Identify each line below that contains the word "going", and copy it out.

━━━ Dataset records ━━━

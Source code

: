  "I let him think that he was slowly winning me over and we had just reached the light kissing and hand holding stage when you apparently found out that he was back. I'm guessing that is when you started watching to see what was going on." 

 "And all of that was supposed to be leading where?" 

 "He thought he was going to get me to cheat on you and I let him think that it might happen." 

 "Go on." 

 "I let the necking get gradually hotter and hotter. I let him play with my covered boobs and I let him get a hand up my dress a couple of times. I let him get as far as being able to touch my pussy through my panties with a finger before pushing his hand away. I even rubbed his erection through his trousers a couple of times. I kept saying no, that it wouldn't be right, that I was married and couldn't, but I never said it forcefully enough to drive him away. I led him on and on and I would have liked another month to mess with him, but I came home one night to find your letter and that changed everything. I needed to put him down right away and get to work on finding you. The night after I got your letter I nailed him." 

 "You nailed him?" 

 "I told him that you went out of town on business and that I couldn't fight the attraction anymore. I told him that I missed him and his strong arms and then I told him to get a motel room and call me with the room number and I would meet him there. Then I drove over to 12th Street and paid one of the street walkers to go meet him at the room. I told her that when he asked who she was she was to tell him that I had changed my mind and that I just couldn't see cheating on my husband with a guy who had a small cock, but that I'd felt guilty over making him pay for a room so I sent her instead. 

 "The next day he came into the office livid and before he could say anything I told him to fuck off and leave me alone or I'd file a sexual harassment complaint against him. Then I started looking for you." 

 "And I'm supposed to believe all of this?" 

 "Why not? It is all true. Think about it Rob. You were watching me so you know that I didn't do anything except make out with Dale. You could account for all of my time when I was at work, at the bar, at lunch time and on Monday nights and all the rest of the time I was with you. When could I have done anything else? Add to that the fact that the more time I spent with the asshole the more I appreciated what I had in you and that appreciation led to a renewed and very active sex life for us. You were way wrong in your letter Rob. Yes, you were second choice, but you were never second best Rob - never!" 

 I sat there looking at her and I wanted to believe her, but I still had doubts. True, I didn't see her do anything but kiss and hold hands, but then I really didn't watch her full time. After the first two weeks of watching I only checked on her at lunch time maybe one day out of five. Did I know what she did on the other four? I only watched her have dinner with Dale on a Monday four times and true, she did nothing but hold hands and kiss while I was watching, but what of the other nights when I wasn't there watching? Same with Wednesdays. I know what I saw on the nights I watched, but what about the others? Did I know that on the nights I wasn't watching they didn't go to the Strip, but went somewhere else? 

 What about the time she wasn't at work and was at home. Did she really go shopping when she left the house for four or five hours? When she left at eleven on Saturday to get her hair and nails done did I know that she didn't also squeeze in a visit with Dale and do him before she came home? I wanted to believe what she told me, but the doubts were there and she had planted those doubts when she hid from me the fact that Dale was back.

━━━

* **Answer for this exercise**:
:  "I let him think that he was slowly winning me over and we had just reached the light kissing and hand holding stage when you apparently found out that he was back. I'm guessing that is when you started watching to see what was going on." 
 "He thought he was going to get me to cheat on you and I let him think that it might happen." 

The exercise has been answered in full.